* _Data entries_:

Start of Block

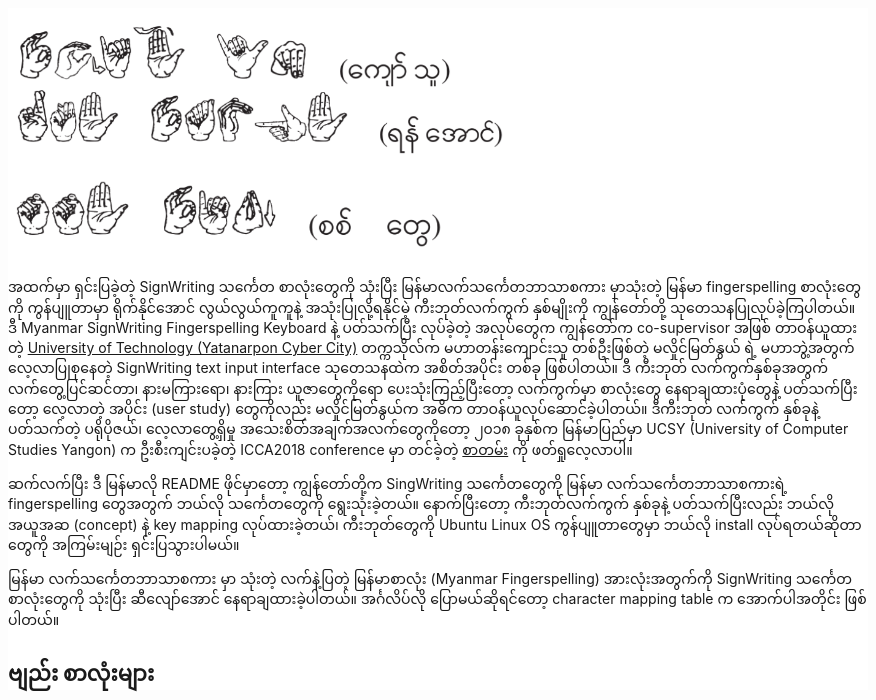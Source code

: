  <img src="https://github.com/ye-kyaw-thu/MyanmarSignWriting-Fingerspelling-Keyboards/blob/master/image4readme/Myanmar-fingerspelling-example.png" alt="Myanmar-fingerspelling-example" width="500px" height="250px" /> 
</p>  

အထက်မှာ ရှင်းပြခဲ့တဲ့ SignWriting သင်္ကေတ စာလုံးတွေကို သုံးပြီး မြန်မာလက်သင်္ကေတဘာသာစကား မှာသုံးတဲ့ မြန်မာ fingerspelling စာလုံးတွေကို ကွန်ပျူတာမှာ ရိုက်နိုင်အောင် လွယ်လွယ်ကူကူနဲ့ အသုံးပြုလို့ရနိုင်မဲ့ ကီးဘုတ်လက်ကွက် နှစ်မျိုးကို ကျွန်တော်တို့ သုတေသနပြုလုပ်ခဲ့ကြပါတယ်။ ဒီ Myanmar SignWriting Fingerspelling Keyboard နဲ့ ပတ်သက်ပြီး လုပ်ခဲ့တဲ့ အလုပ်တွေက ကျွန်တော်က co-supervisor အဖြစ် တာဝန်ယူထားတဲ့ [University of Technology (Yatanarpon Cyber City)](http://utycc.moe-st.gov.mm/) တက္ကသိုလ်က မဟာတန်းကျောင်းသူ တစ်ဦးဖြစ်တဲ့ မလှိုင်မြတ်နွယ် ရဲ့ မဟာဘွဲ့အတွက် လေ့လာပြုစုနေတဲ့ SignWriting text input interface သုတေသနထဲက အစိတ်အပိုင်း တစ်ခု ဖြစ်ပါတယ်။ ဒီ ကီးဘုတ် လက်ကွက်နှစ်ခုအတွက် လက်တွေ့ပြင်ဆင်တာ၊ နားမကြားရော၊ နားကြား ယူဇာတွေကိုရော ပေးသုံးကြည့်ပြီးတော့ လက်ကွက်မှာ စာလုံးတွေ နေရာချထားပုံတွေနဲ့ ပတ်သက်ပြီးတော့ လေ့လာတဲ့ အပိုင်း (user study) တွေကိုလည်း မလှိုင်မြတ်နွယ်က အဓိက တာဝန်ယူလုပ်ဆောင်ခဲ့ပါတယ်။ ဒီကီးဘုတ် လက်ကွက် နှစ်ခုနဲ့ ပတ်သက်တဲ့ ပရိုပိုဇယ်၊ လေ့လာတွေ့ရှိမှု အသေးစိတ်အချက်အလက်တွေကိုတော့ ၂၀၁၈ ခုနှစ်က မြန်မာပြည်မှာ UCSY (University of Computer Studies Yangon) က ဦးစီးကျင်းပခဲ့တဲ့ ICCA2018 conference မှာ တင်ခဲ့တဲ့ [စာတမ်း](https://github.com/ye-kyaw-thu/MSL4Emergency/blob/master/publications/msw-fingerspelling-keyboards-ICCA2018.pdf) ကို ဖတ်ရှုလေ့လာပါ။  

ဆက်လက်ပြီး ဒီ မြန်မာလို README ဖိုင်မှာတော့ ကျွန်တော်တို့က SingWriting သင်္ကေတတွေကို မြန်မာ လက်သင်္ကေတဘာသာစကားရဲ့ fingerspelling တွေအတွက် ဘယ်လို သင်္ကေတတွေကို ရွေးသုံးခဲ့တယ်။ နောက်ပြီးတော့ ကီးဘုတ်လက်ကွက် နှစ်ခုနဲ့ ပတ်သက်ပြီးလည်း ဘယ်လို အယူအဆ (concept) နဲ့ key mapping လုပ်ထားခဲ့တယ်၊ ကီးဘုတ်တွေကို Ubuntu Linux OS ကွန်ပျူတာတွေမှာ ဘယ်လို install လုပ်ရတယ်ဆိုတာတွေကို အကြမ်းမျဉ်း ရှင်းပြသွားပါမယ်။  

မြန်မာ လက်သင်္ကေတဘာသာစကား မှာ သုံးတဲ့ လက်နဲ့ပြတဲ့ မြန်မာစာလုံး (Myanmar Fingerspelling) အားလုံးအတွက်ကို SignWriting သင်္ကေတစာလုံးတွေကို သုံးပြီး ဆီလျော်အောင် နေရာချထားခဲ့ပါတယ်။ အင်္ဂလိပ်လို ပြောမယ်ဆိုရင်တော့ character mapping table က အောက်ပါအတိုင်း ဖြစ်ပါတယ်။ 

 ## ဗျည်း စာလုံးများ  
 <p align="center">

End of Block

* _TASK INSTRUCTIONS_:
Set down every record once more, word for word, without pictures.

* _EXERCISE OUTPUT_:
Source code

:  <img src="https://github.com/ye-kyaw-thu/MyanmarSignWriting-Fingerspelling-Keyboards/blob/master/image4readme/Myanmar-fingerspelling-example.png" alt="Myanmar-fingerspelling-example" width="500px" height="250px" /> 
</p>  

အထက်မှာ ရှင်းပြခဲ့တဲ့ SignWriting သင်္ကေတ စာလုံးတွေကို သုံးပြီး မြန်မာလက်သင်္ကေတဘာသာစကား မှာသုံးတဲ့ မြန်မာ fingerspelling စာလုံးတွေကို ကွန်ပျူတာမှာ ရိုက်နိုင်အောင် လွယ်လွယ်ကူကူနဲ့ အသုံးပြုလို့ရနိုင်မဲ့ ကီးဘုတ်လက်ကွက် နှစ်မျိုးကို ကျွန်တော်တို့ သုတေသနပြုလုပ်ခဲ့ကြပါတယ်။ ဒီ Myanmar SignWriting Fingerspelling Keyboard နဲ့ ပတ်သက်ပြီး လုပ်ခဲ့တဲ့ အလုပ်တွေက ကျွန်တော်က co-supervisor အဖြစ် တာဝန်ယူထားတဲ့ [University of Technology (Yatanarpon Cyber City)](http://utycc.moe-st.gov.mm/) တက္ကသိုလ်က မဟာတန်းကျောင်းသူ တစ်ဦးဖြစ်တဲ့ မလှိုင်မြတ်နွယ် ရဲ့ မဟာဘွဲ့အတွက် လေ့လာပြုစုနေတဲ့ SignWriting text input interface သုတေသနထဲက အစိတ်အပိုင်း တစ်ခု ဖြစ်ပါတယ်။ ဒီ ကီးဘုတ် လက်ကွက်နှစ်ခုအတွက် လက်တွေ့ပြင်ဆင်တာ၊ နားမကြားရော၊ နားကြား ယူဇာတွေကိုရော ပေးသုံးကြည့်ပြီးတော့ လက်ကွက်မှာ စာလုံးတွေ နေရာချထားပုံတွေနဲ့ ပတ်သက်ပြီးတော့ လေ့လာတဲ့ အပိုင်း (user study) တွေကိုလည်း မလှိုင်မြတ်နွယ်က အဓိက တာဝန်ယူလုပ်ဆောင်ခဲ့ပါတယ်။ ဒီကီးဘုတ် လက်ကွက် နှစ်ခုနဲ့ ပတ်သက်တဲ့ ပရိုပိုဇယ်၊ လေ့လာတွေ့ရှိမှု အသေးစိတ်အချက်အလက်တွေကိုတော့ ၂၀၁၈ ခုနှစ်က မြန်မာပြည်မှာ UCSY (University of Computer Studies Yangon) က ဦးစီးကျင်းပခဲ့တဲ့ ICCA2018 conference မှာ တင်ခဲ့တဲ့ [စာတမ်း](https://github.com/ye-kyaw-thu/MSL4Emergency/blob/master/publications/msw-fingerspelling-keyboards-ICCA2018.pdf) ကို ဖတ်ရှုလေ့လာပါ။  

ဆက်လက်ပြီး ဒီ မြန်မာလို README ဖိုင်မှာတော့ ကျွန်တော်တို့က SingWriting သင်္ကေတတွေကို မြန်မာ လက်သင်္ကေတဘာသာစကားရဲ့ fingerspelling တွေအတွက် ဘယ်လို သင်္ကေတတွေကို ရွေးသုံးခဲ့တယ်။ နောက်ပြီးတော့ ကီးဘုတ်လက်ကွက် နှစ်ခုနဲ့ ပတ်သက်ပြီးလည်း ဘယ်လို အယူအဆ (concept) နဲ့ key mapping လုပ်ထားခဲ့တယ်၊ ကီးဘုတ်တွေကို Ubuntu Linux OS ကွန်ပျူတာတွေမှာ ဘယ်လို install လုပ်ရတယ်ဆိုတာတွေကို အကြမ်းမျဉ်း ရှင်းပြသွားပါမယ်။  

မြန်မာ လက်သင်္ကေတဘာသာစကား မှာ သုံးတဲ့ လက်နဲ့ပြတဲ့ မြန်မာစာလုံး (Myanmar Fingerspelling) အားလုံးအတွက်ကို SignWriting သင်္ကေတစာလုံးတွေကို သုံးပြီး ဆီလျော်အောင် နေရာချထားခဲ့ပါတယ်။ အင်္ဂလိပ်လို ပြောမယ်ဆိုရင်တော့ character mapping table က အောက်ပါအတိုင်း ဖြစ်ပါတယ်။ 

 ## ဗျည်း စာလုံးများ  
 <p align="center">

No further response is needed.